WORK TO COMPLETE: Search the entries for the word "master" and pull out each line that has it.

::: DATA UNDER STUDY :::

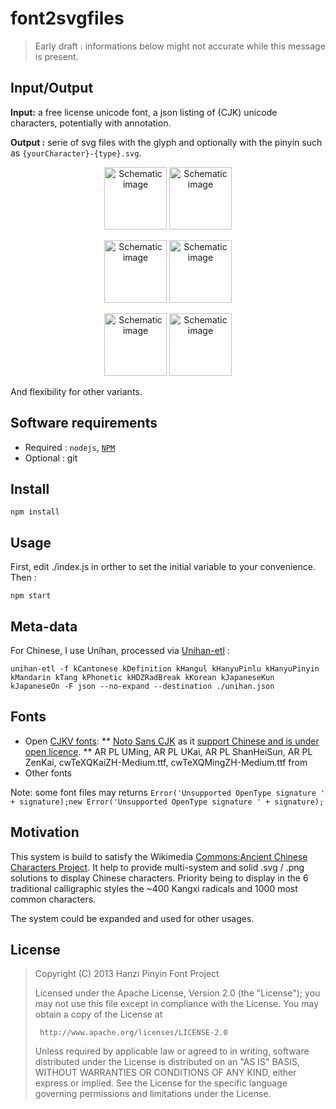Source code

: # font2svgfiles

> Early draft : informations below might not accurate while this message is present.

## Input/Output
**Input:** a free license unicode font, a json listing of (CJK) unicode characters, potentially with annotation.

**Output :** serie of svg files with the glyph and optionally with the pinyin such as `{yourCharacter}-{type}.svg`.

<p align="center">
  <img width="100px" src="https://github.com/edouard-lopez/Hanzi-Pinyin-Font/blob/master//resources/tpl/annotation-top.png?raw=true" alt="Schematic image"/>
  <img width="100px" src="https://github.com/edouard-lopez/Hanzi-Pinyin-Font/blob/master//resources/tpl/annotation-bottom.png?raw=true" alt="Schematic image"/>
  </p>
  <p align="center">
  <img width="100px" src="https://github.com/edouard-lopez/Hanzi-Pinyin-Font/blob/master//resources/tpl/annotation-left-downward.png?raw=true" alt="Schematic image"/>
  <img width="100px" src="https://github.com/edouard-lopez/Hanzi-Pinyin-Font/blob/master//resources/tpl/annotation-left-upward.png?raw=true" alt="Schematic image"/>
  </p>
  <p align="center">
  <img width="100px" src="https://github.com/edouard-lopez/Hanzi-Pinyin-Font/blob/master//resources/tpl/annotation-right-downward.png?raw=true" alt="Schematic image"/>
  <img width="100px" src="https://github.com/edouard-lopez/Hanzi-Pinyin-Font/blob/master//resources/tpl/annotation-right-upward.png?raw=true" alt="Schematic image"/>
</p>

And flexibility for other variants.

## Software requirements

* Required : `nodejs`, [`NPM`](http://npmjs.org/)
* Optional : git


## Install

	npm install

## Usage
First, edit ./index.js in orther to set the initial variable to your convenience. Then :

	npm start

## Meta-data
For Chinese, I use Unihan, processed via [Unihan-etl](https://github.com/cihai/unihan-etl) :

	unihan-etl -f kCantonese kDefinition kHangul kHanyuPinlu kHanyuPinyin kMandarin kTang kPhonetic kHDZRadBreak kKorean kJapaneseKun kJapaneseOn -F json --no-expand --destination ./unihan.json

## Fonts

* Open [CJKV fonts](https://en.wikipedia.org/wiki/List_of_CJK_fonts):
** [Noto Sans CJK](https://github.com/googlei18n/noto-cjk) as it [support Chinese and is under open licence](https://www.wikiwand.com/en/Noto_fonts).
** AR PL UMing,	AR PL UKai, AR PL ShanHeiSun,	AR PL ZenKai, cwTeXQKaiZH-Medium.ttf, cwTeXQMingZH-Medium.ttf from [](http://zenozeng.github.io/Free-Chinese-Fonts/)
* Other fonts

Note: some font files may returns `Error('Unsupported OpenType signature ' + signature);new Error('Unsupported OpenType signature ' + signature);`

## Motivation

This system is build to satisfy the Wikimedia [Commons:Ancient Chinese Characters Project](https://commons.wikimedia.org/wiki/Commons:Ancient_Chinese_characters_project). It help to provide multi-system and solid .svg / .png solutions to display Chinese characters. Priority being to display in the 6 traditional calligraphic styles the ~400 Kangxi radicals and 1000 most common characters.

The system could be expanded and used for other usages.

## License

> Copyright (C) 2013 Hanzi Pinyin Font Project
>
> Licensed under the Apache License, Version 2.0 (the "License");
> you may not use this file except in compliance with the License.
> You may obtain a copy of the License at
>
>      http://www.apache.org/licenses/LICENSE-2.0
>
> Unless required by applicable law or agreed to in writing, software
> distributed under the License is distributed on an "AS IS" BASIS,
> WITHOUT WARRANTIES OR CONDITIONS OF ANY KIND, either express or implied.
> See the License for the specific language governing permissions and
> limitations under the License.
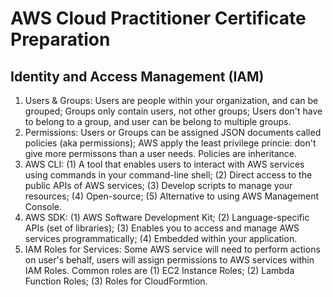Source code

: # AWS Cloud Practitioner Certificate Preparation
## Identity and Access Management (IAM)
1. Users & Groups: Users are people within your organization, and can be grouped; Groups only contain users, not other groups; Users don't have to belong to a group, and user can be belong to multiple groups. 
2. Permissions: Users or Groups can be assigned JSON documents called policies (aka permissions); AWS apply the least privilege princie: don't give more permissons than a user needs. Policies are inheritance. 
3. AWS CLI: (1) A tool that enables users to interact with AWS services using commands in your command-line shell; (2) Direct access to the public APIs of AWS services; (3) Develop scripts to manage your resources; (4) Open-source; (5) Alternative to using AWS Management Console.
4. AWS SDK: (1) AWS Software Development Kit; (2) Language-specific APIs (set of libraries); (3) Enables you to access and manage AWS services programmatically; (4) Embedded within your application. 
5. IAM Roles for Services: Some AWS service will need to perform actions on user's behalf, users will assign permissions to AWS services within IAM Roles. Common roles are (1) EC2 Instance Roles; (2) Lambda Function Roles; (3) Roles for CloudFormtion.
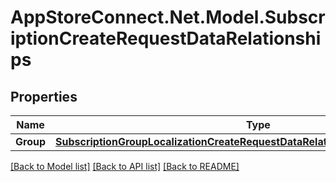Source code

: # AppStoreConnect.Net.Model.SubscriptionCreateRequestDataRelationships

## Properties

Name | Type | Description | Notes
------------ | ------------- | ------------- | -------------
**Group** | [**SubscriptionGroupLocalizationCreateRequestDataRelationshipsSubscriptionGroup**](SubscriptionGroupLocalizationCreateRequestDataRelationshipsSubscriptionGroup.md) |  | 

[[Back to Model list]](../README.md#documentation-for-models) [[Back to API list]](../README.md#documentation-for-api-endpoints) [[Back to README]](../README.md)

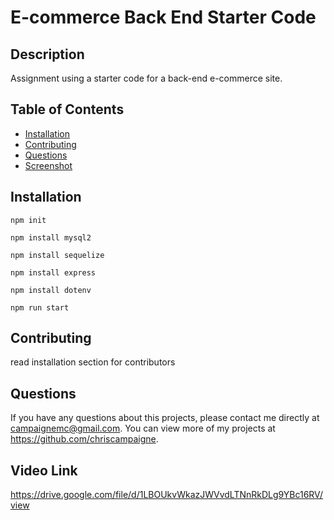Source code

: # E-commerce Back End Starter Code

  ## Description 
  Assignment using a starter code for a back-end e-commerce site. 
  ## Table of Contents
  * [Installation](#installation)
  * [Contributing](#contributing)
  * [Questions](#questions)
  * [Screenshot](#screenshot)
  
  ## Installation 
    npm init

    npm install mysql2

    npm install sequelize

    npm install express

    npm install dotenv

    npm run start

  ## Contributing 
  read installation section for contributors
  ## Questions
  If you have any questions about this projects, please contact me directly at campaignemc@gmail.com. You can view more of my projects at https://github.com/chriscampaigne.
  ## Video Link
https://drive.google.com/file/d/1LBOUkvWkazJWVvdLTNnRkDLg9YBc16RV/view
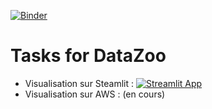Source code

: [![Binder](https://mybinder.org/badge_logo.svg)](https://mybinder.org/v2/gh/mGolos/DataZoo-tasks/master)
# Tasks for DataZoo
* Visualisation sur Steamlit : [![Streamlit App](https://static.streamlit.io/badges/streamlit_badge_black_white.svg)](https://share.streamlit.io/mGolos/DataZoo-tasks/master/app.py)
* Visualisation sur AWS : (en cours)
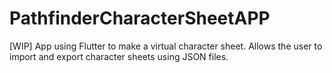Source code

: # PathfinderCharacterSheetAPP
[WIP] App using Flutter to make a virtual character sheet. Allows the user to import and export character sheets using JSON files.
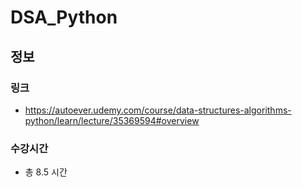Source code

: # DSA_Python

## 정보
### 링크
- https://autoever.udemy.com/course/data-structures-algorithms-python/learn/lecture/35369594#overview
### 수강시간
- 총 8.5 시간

:::

TASK RESULT:
  <img width="100px" src="https://github.com/edouard-lopez/Hanzi-Pinyin-Font/blob/master//resources/tpl/annotation-top.png?raw=true" alt="Schematic image"/>
  <img width="100px" src="https://github.com/edouard-lopez/Hanzi-Pinyin-Font/blob/master//resources/tpl/annotation-bottom.png?raw=true" alt="Schematic image"/>
  <img width="100px" src="https://github.com/edouard-lopez/Hanzi-Pinyin-Font/blob/master//resources/tpl/annotation-left-downward.png?raw=true" alt="Schematic image"/>
  <img width="100px" src="https://github.com/edouard-lopez/Hanzi-Pinyin-Font/blob/master//resources/tpl/annotation-left-upward.png?raw=true" alt="Schematic image"/>
  <img width="100px" src="https://github.com/edouard-lopez/Hanzi-Pinyin-Font/blob/master//resources/tpl/annotation-right-downward.png?raw=true" alt="Schematic image"/>
  <img width="100px" src="https://github.com/edouard-lopez/Hanzi-Pinyin-Font/blob/master//resources/tpl/annotation-right-upward.png?raw=true" alt="Schematic image"/>
: [![Binder](https://mybinder.org/badge_logo.svg)](https://mybinder.org/v2/gh/mGolos/DataZoo-tasks/master)
* Visualisation sur Steamlit : [![Streamlit App](https://static.streamlit.io/badges/streamlit_badge_black_white.svg)](https://share.streamlit.io/mGolos/DataZoo-tasks/master/app.py)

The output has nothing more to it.